• Court Allows Direct Action under California Environmental Quality Act against Local Air Quality Management District
  • August 21, 2017 | Author: Christopher G. Foster
  • Law Firm: Morris Polich & Purdy LLP - Los Angeles Office
  • Since 1972, the County of Mendocino (County) had granted land use approvals for aggregate and asphalt production on the site at issue. In 2009, the County updated its General Plan, changing the land use designation of the site from Rangeland to Industrial. In connection with amending its General Plan, the County proceeded under the California Environmental Quality Act (CEQA) and prepared an Environmental Impact Report (EIR). The following year, the County, consistent with its updated General Plan, rezoned 61 parcels, including the site at issue, to conform to the updated use designations. In doing so, the County relied on its previously certified EIR. There was no judicial challenge to either the General Plan update or the rezoning.

    The site at issue was acquired by Grist Creek Aggregaters, LLC (Grist Creek) who applied to the County for approval of its proposed continuation and resumption of aggregate and asphalt production at the site. The County's staff report stated that there had been little asphalt production, primarily due to market conditions. Grist Creek opted to proceed at that time only with an aggregate and concrete operation.

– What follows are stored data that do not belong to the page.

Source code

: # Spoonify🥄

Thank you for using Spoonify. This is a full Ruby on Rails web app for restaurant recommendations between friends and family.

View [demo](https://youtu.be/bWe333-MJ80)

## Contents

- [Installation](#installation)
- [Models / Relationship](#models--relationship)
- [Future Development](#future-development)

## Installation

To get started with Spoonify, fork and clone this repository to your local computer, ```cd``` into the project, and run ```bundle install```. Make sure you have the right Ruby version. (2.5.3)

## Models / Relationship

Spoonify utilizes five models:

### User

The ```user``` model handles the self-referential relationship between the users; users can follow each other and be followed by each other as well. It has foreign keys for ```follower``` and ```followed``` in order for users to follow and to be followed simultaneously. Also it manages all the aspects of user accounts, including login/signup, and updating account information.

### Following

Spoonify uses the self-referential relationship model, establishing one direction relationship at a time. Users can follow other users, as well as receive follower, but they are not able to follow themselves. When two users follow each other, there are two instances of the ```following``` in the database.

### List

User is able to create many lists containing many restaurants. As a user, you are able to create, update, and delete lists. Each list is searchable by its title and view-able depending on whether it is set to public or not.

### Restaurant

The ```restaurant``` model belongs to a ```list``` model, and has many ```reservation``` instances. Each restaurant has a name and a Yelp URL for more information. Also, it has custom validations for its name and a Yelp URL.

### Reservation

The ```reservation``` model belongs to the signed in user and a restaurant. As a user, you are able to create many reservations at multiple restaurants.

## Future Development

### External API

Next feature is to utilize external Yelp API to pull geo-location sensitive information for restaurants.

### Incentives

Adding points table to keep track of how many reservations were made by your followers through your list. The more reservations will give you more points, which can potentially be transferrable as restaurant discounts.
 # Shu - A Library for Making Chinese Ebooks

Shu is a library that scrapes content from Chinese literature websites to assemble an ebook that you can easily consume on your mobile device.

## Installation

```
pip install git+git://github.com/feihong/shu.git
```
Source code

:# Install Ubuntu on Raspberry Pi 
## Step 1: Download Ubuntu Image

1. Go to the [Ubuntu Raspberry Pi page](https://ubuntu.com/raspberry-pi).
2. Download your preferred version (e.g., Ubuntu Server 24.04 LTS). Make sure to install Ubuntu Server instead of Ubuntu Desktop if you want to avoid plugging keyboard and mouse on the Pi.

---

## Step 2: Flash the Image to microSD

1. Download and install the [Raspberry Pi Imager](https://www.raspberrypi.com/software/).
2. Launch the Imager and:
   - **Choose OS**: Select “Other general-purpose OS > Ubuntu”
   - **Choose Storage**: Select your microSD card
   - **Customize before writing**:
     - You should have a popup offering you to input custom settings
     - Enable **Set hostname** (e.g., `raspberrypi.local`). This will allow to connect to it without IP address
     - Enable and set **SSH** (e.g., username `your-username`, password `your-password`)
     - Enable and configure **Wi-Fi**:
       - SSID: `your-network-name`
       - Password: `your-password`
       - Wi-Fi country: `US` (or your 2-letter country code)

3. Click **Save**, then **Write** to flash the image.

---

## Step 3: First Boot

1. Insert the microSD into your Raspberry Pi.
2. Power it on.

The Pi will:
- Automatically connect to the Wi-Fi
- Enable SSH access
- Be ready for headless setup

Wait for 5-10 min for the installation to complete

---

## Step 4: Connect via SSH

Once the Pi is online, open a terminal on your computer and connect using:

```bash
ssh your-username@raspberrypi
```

    In March 2015, the County planning department declared that asphalt production at the site was neither a new or changed industrial use at the site. Having obtained approval for asphalt production from the County, Grist Creek applied to the Mendocino County Air Quality Management District (District) for an Authority to Construct, a necessary permit for such activity. Citing two previous site owners' uses for aggregate processing, a hot mix asphalt plant and concrete batch plant, and its conclusion that the proposed asphalt facility was part of a project for which another public agency had already acted as the lead agency in compliance with CEQA, the District determined no further environmental review was required and in June 2015 issued an Authority to Construct. A month after the District's approval of the Authority to Construct, Friends of Outlet Creek (Friends) filed an administrative appeal to the District's hearing board. The hearing board denied Friends' appeal in early September in a written decision, setting forth its findings and the evidence supporting them.

    Friends then sought a writ of mandate against the District. The trial court upheld the District's demurrer on the ground that Friends could not sue the District directly under CEQA, but instead could only sue it under Health & Safety Code Section 40864, regarding judicial review of a hearing board decision.

    In Friends of Outlet Creek v. Mendocino Air Quality Management District, 11 Cal.App.5th 1235 (2017), the court of appeal reversed the trial court's grant of a demurrer. The court of appeal cited numerous cases in which a local air district had been sued under CEQA in ordinary mandamus actions challenging adopted rules and regulations and in other actions challenging individual permit decisions, such as the Authority to Construct. The court of appeal, however, emphasized that a CEQA action against the District was limited in nature and scope, due to the District's limited role in approval of the asphalt project. Friends, therefore, could not obtain relief, if any, beyond setting aside the Authority to Construct, could not seek an injunction or declaration against use of the site for aggregate and asphalt production, and could not challenge any of the County's prior approvals of the adequacy of its prior related CEQA reviews.

    The case thus reinforces the proposition that while a local air district is subject to a direct action under CEQA, the relief available to a party suing the agency will be limited to invalidating the particular entitlement granted by that agency.